Task instructions:
Using the records below, transcribe word for word the stretch from the line that contains "scripts or use" through the line that contains "A further advantage", both end lines included, and nothing else.

Information given:
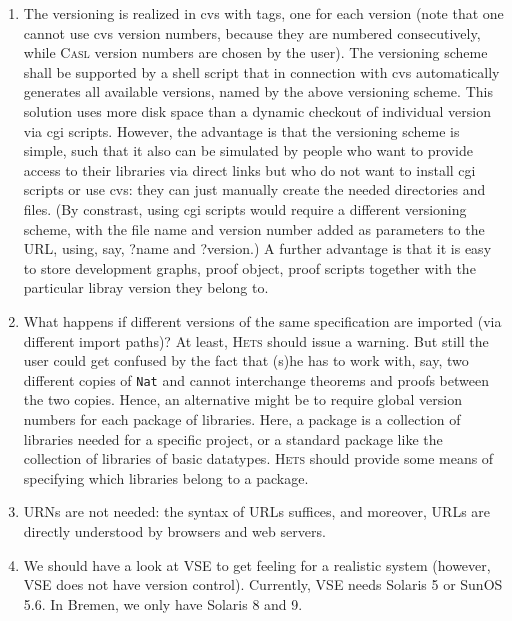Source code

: \documentclass{article}
\newcommand{\CASL}{\textmd{\textsc{Casl}}\xspace }
\newcommand{\Hets}{\textmd{\textsc{Hets}}\xspace }
\begin{document}
\begin{enumerate}
\item The versioning is realized in cvs with tags, one for each version
(note that one cannot use cvs version numbers, because they are numbered
consecutively, while \CASL version numbers are chosen by the user).
The versioning scheme shall be supported by a shell script that in
connection with cvs automatically generates all available
versions, named by the above versioning scheme.
This solution uses more disk space than a dynamic checkout
of individual version via cgi scripts. However, the advantage
is that the versioning scheme is simple, such that it also
can be simulated by people who want to provide access to their
libraries via direct links but who do not want to install cgi
scripts or use cvs: they can just manually create the needed directories
and files. (By constrast, using cgi scripts would require
a different versioning scheme, with the file name and version
number added as parameters to the URL, using, say, ?name and ?version.)
A further advantage is that it is easy to store 
development graphs, proof object, proof scripts
together with the particular libray version they belong to.

\item What happens if different versions of the same specification
are imported (via different import paths)? At least, \Hets
should issue a warning. But still the user could get confused
by the fact that (s)he has to work with, say, two different
copies of \texttt{Nat} and cannot interchange theorems and proofs
between the two copies. Hence, an alternative might be to
require global version numbers for each package of libraries.
Here, a package is a collection of libraries needed for a specific
project, or a standard package like the collection of libraries
of basic datatypes.  \Hets should provide some means of
specifying which libraries belong to a package.

\item URNs are not needed: the syntax of URLs suffices, and moreover,
URLs are directly understood by browsers and web servers.

\item We should have a look at VSE to get feeling for a realistic system
(however, VSE does not have version control).
Currently, VSE needs Solaris 5 or SunOS 5.6. In Bremen, we only have Solaris 8 and 9.


\end{enumerate}
\end{document}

Exercise output:
scripts or use cvs: they can just manually create the needed directories
and files. (By constrast, using cgi scripts would require
a different versioning scheme, with the file name and version
number added as parameters to the URL, using, say, ?name and ?version.)
A further advantage is that it is easy to store 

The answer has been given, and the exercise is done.